AIM OF THE TASK =
Images in the data are to be skipped, while every line is restated exactly as written.

Stored data entries =
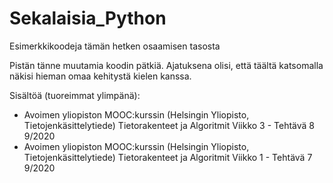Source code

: # Sekalaisia_Python
Esimerkkikoodeja tämän hetken osaamisen tasosta

Pistän tänne muutamia koodin pätkiä. Ajatuksena olisi, että täältä katsomalla näkisi hieman omaa kehitystä kielen kanssa. 

Sisältöä (tuoreimmat ylimpänä):
- Avoimen yliopiston MOOC:kurssin (Helsingin Yliopisto, Tietojenkäsittelytiede) Tietorakenteet ja Algoritmit Viikko 3 - Tehtävä 8   9/2020
- Avoimen yliopiston MOOC:kurssin (Helsingin Yliopisto, Tietojenkäsittelytiede) Tietorakenteet ja Algoritmit Viikko 1 - Tehtävä 7   9/2020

THE ANSWER =
Source code

: # Sekalaisia_Python
Esimerkkikoodeja tämän hetken osaamisen tasosta

Pistän tänne muutamia koodin pätkiä. Ajatuksena olisi, että täältä katsomalla näkisi hieman omaa kehitystä kielen kanssa. 

Sisältöä (tuoreimmat ylimpänä):
- Avoimen yliopiston MOOC:kurssin (Helsingin Yliopisto, Tietojenkäsittelytiede) Tietorakenteet ja Algoritmit Viikko 3 - Tehtävä 8   9/2020
- Avoimen yliopiston MOOC:kurssin (Helsingin Yliopisto, Tietojenkäsittelytiede) Tietorakenteet ja Algoritmit Viikko 1 - Tehtävä 7   9/2020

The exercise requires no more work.